• TASK STATEMENT: For the listing below, work out the number of lines that hold "name" and return that number alone.

=== Section Start ===

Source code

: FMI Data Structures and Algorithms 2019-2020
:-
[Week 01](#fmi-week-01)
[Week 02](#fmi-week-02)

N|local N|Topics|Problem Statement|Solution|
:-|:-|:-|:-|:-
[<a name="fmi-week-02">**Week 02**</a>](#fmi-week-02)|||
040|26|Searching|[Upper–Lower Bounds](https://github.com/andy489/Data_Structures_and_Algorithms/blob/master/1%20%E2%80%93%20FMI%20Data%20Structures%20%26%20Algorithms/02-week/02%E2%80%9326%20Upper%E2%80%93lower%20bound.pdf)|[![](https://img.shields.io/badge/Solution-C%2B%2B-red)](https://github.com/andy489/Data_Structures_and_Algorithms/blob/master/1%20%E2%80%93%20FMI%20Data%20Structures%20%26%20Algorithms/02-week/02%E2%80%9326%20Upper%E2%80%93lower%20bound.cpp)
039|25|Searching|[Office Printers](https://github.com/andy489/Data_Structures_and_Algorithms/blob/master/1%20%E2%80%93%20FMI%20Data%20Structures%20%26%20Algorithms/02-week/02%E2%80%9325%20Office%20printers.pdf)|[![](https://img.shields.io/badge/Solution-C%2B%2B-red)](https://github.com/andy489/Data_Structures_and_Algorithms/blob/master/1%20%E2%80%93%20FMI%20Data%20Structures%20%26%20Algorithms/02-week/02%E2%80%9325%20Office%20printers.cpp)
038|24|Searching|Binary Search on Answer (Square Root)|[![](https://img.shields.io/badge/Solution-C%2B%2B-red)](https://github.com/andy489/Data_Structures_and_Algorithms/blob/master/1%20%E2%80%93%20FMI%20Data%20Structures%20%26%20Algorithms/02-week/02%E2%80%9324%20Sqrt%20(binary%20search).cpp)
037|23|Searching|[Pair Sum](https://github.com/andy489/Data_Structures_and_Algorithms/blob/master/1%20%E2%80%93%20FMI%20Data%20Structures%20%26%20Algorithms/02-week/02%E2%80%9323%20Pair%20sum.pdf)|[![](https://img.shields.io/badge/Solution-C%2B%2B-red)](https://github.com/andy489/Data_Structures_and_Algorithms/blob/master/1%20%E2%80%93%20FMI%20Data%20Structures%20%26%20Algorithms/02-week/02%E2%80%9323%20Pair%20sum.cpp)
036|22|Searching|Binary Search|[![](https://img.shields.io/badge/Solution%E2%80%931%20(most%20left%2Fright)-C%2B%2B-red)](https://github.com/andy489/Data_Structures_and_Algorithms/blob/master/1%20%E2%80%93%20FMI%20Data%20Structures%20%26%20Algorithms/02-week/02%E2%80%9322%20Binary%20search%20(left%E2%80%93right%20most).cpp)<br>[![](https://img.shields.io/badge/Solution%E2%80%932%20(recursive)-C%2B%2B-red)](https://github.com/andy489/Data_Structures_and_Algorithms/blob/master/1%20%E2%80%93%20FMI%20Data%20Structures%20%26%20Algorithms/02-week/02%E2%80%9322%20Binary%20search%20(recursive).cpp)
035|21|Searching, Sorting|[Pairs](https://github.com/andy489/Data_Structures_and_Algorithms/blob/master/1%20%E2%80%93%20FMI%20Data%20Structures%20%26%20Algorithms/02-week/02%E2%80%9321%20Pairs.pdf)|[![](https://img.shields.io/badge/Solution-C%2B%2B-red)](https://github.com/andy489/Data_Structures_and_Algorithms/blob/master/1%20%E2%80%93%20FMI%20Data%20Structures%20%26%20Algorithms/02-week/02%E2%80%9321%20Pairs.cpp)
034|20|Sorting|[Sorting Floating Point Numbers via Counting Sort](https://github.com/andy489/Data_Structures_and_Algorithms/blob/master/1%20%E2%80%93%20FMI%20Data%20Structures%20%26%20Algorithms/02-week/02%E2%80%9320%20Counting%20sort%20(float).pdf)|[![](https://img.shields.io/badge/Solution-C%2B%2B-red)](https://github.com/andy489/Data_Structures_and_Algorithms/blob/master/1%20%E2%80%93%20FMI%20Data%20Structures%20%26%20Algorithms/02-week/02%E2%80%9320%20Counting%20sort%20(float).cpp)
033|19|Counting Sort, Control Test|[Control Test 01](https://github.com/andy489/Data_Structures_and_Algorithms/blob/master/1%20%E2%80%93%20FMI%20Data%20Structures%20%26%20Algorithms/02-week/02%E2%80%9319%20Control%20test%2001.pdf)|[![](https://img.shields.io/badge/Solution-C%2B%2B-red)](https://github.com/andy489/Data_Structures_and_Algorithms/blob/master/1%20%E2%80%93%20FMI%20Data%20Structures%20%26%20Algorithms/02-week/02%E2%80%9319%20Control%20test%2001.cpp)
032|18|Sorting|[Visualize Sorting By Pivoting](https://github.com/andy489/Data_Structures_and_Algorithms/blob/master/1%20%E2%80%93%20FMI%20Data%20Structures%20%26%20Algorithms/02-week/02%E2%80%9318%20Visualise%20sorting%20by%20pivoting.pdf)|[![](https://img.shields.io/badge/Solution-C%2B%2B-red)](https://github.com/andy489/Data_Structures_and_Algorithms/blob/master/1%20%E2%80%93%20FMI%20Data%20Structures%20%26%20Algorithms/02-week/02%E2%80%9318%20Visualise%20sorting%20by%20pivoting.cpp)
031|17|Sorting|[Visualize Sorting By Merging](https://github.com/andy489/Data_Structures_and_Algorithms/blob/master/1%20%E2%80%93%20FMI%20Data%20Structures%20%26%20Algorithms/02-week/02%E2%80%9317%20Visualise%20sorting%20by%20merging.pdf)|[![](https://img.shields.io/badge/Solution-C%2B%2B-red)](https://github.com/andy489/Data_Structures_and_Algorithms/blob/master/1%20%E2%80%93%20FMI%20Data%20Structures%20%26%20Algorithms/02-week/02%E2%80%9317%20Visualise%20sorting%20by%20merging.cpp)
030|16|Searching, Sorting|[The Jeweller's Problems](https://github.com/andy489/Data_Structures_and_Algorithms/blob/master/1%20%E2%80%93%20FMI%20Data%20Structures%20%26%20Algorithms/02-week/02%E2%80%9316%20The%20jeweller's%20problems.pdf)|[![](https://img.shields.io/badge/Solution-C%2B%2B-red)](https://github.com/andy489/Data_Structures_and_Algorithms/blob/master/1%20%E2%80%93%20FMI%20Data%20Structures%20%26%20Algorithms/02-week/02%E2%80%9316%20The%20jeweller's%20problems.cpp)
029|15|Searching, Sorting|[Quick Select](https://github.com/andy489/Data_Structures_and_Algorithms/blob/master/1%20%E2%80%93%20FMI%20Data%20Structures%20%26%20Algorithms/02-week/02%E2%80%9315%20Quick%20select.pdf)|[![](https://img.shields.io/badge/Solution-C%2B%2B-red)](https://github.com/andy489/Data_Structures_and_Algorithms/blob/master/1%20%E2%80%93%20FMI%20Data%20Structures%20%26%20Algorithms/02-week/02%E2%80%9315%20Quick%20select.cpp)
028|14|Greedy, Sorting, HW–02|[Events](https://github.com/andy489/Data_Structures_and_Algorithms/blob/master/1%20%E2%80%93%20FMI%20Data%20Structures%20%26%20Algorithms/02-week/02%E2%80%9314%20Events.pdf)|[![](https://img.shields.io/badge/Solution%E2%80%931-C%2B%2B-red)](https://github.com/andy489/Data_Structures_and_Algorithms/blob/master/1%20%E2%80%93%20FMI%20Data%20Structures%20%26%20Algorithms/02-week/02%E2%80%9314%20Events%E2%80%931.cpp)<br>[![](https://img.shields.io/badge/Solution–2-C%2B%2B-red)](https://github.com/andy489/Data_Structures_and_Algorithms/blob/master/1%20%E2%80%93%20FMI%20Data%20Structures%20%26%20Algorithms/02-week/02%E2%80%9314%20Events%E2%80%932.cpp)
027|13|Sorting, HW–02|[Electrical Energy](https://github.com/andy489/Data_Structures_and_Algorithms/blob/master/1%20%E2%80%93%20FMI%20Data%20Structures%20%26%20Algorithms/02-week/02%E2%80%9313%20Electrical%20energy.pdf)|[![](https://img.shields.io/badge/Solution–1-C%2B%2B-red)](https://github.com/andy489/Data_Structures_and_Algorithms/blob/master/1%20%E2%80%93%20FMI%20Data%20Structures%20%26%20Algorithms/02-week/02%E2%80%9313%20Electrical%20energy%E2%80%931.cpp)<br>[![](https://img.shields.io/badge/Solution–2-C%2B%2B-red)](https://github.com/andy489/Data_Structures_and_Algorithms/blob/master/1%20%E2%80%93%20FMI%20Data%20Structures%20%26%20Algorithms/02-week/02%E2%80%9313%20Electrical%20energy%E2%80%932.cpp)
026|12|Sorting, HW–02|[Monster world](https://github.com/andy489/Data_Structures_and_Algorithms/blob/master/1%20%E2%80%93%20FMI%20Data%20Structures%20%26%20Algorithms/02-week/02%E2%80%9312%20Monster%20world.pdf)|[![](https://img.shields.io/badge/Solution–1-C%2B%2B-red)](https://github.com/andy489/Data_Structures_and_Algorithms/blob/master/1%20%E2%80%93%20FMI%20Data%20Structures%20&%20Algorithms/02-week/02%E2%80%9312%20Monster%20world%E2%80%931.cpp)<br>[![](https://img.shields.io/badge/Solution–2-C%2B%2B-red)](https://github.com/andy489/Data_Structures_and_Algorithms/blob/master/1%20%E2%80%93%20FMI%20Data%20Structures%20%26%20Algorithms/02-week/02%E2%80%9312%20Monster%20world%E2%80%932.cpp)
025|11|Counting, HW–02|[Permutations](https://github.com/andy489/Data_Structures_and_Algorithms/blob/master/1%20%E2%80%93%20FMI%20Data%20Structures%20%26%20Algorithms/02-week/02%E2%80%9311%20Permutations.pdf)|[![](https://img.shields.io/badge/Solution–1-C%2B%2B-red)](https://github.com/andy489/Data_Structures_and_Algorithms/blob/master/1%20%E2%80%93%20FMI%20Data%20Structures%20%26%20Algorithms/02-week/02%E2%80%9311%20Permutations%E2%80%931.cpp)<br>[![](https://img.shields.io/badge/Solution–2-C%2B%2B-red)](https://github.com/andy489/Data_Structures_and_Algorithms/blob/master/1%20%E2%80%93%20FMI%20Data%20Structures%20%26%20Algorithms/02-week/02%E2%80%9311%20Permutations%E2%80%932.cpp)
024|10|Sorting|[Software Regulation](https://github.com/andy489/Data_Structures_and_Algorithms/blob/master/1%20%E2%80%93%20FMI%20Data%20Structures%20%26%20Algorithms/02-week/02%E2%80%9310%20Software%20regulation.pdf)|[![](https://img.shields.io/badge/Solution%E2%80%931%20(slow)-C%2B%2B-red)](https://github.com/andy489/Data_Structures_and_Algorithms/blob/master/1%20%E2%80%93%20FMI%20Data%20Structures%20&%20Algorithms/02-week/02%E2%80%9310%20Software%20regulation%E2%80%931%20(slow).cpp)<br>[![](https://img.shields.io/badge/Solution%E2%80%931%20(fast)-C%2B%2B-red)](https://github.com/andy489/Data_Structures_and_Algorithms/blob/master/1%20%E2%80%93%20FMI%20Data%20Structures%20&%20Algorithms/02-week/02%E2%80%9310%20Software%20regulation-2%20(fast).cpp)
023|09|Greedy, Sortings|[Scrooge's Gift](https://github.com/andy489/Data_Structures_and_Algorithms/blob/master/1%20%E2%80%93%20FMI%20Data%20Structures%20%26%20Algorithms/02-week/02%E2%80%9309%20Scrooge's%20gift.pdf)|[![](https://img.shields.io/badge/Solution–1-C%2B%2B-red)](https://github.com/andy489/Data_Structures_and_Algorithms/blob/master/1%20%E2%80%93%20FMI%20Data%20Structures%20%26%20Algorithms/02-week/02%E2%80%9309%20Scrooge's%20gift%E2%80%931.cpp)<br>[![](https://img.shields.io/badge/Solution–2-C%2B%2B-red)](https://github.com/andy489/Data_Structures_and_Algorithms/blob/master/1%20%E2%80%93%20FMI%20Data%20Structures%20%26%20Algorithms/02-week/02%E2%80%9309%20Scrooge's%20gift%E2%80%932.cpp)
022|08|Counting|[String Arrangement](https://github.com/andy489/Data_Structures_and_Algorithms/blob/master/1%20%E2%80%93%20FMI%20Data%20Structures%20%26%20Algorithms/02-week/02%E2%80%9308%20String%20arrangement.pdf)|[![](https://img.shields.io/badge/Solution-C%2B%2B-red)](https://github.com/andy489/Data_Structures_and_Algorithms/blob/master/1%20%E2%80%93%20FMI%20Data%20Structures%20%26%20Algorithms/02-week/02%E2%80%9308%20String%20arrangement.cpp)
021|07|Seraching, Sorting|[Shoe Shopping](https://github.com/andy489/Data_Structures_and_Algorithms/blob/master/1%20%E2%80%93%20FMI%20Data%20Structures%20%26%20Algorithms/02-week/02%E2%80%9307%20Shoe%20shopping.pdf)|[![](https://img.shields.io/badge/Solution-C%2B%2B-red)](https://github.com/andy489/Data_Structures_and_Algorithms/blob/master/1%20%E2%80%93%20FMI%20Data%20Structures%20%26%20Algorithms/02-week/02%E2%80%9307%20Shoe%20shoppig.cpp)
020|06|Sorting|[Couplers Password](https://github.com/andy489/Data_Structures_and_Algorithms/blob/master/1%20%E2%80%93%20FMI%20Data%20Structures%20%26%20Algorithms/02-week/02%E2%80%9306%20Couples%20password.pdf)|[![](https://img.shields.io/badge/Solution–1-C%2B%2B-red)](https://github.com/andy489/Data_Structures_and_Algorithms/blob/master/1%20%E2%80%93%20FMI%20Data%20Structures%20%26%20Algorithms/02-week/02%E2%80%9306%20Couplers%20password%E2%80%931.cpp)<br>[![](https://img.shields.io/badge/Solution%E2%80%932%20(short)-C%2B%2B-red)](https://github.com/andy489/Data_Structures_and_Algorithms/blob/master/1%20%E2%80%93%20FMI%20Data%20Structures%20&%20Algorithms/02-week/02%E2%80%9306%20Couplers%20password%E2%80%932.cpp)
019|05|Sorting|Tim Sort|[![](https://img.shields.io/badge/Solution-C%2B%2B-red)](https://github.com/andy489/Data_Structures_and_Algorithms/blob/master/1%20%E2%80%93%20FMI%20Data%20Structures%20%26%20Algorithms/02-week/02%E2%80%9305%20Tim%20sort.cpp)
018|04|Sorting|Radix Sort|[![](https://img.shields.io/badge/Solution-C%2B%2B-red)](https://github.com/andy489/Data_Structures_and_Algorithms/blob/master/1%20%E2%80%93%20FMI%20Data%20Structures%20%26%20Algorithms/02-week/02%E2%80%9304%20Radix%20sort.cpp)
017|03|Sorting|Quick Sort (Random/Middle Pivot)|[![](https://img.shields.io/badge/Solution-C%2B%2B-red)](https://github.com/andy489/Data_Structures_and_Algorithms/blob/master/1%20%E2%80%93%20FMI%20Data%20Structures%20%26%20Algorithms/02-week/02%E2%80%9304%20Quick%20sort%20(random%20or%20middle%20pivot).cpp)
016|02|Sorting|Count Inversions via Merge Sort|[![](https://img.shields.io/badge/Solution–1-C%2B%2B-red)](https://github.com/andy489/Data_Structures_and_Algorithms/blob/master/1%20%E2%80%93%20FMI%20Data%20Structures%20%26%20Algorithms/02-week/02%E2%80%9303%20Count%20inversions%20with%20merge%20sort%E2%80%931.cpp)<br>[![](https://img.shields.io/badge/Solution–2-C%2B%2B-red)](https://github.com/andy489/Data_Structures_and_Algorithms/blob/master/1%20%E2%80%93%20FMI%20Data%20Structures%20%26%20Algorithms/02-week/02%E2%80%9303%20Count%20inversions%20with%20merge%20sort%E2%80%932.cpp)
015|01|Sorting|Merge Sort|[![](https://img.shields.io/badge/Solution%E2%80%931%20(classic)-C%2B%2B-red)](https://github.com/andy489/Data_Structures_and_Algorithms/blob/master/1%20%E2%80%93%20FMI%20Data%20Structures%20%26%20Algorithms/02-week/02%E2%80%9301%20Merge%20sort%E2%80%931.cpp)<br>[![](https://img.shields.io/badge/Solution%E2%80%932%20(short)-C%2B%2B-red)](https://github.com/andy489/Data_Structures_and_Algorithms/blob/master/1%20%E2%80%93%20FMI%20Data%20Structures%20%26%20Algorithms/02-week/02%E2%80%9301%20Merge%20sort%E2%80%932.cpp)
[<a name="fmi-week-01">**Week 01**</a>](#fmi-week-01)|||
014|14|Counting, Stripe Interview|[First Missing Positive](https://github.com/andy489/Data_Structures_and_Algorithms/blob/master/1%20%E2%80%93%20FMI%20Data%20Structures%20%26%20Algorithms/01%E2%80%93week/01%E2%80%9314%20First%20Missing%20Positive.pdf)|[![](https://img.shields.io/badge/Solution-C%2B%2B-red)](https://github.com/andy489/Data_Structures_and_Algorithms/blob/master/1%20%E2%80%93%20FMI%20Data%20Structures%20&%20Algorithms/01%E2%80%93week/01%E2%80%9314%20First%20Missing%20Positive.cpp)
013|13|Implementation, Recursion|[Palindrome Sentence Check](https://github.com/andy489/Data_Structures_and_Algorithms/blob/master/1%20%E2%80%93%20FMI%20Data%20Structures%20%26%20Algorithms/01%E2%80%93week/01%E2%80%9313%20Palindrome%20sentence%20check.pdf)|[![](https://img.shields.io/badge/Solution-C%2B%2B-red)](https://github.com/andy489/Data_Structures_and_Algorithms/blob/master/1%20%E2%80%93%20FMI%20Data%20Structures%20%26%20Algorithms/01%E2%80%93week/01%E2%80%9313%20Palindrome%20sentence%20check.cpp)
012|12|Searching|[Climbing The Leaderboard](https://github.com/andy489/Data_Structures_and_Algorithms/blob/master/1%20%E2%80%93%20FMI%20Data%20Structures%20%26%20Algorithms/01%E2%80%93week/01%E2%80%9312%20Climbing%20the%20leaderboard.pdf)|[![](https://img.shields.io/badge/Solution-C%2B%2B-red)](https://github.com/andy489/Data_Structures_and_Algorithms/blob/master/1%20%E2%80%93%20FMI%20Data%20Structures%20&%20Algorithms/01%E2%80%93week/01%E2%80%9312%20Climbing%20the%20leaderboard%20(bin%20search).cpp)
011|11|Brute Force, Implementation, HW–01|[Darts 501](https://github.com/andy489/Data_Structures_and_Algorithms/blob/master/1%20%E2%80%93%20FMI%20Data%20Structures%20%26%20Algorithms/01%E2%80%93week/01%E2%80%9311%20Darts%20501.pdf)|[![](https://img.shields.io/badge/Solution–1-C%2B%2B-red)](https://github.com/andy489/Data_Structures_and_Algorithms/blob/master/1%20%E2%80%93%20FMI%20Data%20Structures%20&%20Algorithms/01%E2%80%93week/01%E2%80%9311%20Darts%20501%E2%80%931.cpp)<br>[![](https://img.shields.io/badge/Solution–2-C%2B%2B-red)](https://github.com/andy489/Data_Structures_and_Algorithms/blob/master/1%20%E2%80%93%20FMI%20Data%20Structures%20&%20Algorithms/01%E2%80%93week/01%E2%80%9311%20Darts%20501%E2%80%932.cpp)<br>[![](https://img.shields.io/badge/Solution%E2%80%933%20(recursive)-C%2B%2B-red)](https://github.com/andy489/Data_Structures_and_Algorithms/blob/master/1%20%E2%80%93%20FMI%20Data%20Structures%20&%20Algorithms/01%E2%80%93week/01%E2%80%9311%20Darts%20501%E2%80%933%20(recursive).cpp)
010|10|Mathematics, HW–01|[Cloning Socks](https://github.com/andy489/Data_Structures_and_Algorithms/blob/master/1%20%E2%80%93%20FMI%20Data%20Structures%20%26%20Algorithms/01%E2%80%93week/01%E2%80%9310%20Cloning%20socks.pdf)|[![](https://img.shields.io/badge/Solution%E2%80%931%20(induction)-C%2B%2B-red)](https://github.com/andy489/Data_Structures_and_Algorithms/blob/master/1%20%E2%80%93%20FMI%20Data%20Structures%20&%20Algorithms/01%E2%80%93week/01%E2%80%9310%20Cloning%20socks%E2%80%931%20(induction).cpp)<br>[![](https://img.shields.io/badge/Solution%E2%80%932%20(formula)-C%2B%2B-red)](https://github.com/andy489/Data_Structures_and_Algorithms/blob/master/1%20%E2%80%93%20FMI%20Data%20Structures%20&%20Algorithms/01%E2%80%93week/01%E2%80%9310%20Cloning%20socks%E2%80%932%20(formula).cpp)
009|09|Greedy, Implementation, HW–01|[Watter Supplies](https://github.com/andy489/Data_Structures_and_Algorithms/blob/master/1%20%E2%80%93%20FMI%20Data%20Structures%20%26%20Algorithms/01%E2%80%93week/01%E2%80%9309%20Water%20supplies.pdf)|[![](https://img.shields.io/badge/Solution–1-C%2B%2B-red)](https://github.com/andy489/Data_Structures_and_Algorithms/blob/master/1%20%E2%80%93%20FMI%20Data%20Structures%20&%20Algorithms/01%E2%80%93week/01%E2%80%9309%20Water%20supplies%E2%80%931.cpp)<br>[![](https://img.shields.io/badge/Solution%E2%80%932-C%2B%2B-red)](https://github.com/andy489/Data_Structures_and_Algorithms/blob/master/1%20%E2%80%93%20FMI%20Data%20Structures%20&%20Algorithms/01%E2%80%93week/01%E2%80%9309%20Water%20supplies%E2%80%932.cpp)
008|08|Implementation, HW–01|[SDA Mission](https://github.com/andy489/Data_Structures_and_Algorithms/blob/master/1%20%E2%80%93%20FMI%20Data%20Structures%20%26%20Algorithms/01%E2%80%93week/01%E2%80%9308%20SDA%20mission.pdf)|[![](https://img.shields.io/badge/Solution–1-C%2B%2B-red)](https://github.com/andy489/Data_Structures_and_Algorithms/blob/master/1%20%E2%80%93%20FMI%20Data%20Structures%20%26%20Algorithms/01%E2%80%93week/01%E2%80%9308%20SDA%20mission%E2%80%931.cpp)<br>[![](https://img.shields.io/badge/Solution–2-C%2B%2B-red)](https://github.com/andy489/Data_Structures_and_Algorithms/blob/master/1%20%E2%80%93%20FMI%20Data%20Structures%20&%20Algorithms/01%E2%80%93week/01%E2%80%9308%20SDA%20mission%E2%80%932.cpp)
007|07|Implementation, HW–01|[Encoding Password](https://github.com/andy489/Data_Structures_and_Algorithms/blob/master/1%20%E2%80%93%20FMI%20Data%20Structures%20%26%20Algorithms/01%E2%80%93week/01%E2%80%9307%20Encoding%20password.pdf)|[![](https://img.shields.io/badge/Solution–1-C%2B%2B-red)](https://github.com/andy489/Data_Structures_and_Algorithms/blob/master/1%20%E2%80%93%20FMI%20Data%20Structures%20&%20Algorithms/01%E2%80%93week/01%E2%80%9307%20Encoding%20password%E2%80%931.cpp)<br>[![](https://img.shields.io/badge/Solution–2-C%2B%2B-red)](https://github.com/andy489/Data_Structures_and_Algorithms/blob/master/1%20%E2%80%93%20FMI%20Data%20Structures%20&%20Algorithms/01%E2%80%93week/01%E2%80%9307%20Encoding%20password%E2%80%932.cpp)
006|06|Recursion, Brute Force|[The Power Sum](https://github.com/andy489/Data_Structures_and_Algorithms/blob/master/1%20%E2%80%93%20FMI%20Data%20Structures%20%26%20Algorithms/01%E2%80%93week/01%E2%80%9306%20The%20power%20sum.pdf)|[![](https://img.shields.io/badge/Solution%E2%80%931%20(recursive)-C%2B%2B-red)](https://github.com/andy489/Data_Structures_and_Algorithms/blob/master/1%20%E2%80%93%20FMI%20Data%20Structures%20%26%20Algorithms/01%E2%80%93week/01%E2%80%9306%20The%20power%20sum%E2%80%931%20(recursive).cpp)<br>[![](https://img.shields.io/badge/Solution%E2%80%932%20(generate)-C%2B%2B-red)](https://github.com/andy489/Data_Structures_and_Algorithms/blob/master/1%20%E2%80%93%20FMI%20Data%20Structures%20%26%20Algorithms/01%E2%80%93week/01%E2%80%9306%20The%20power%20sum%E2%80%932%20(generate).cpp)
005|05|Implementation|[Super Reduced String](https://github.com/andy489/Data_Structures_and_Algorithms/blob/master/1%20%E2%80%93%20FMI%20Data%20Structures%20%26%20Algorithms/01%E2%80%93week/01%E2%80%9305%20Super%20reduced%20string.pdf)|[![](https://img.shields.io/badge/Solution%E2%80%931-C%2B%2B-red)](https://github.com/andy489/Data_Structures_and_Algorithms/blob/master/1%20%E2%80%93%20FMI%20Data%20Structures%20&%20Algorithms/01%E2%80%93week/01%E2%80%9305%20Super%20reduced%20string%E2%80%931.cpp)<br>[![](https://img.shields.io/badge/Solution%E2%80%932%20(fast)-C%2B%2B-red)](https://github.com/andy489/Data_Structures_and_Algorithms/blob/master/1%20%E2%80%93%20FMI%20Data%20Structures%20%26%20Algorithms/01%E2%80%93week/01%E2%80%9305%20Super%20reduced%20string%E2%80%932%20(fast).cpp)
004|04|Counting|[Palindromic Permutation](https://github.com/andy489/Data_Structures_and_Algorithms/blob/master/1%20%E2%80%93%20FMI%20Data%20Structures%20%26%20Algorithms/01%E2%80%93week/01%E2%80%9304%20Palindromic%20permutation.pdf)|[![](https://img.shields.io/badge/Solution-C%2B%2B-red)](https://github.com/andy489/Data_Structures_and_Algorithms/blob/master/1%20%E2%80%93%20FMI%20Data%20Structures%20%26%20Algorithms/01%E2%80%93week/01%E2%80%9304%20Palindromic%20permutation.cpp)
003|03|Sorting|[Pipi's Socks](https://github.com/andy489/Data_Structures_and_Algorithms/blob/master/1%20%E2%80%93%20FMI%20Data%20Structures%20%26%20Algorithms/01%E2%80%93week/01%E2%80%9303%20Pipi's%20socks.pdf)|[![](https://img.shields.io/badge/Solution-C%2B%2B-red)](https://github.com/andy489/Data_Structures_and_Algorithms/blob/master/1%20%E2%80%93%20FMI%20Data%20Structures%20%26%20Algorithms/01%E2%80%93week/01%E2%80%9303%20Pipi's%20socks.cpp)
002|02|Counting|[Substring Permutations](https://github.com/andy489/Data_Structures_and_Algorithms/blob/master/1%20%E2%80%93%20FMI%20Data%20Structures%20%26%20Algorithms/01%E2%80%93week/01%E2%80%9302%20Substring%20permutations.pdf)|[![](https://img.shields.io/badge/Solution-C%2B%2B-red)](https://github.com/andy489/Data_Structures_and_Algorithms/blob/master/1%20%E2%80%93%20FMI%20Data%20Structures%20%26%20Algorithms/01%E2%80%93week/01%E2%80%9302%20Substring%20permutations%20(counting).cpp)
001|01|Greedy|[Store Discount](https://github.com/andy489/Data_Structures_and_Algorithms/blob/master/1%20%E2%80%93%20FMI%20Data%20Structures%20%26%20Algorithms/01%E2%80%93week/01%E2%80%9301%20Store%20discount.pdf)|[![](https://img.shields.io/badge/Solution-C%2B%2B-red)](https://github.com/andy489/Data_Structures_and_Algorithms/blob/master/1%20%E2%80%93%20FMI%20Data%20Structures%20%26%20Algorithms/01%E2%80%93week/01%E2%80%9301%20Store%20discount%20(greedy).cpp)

=== Section End ===

• WRITTEN ANSWER: 2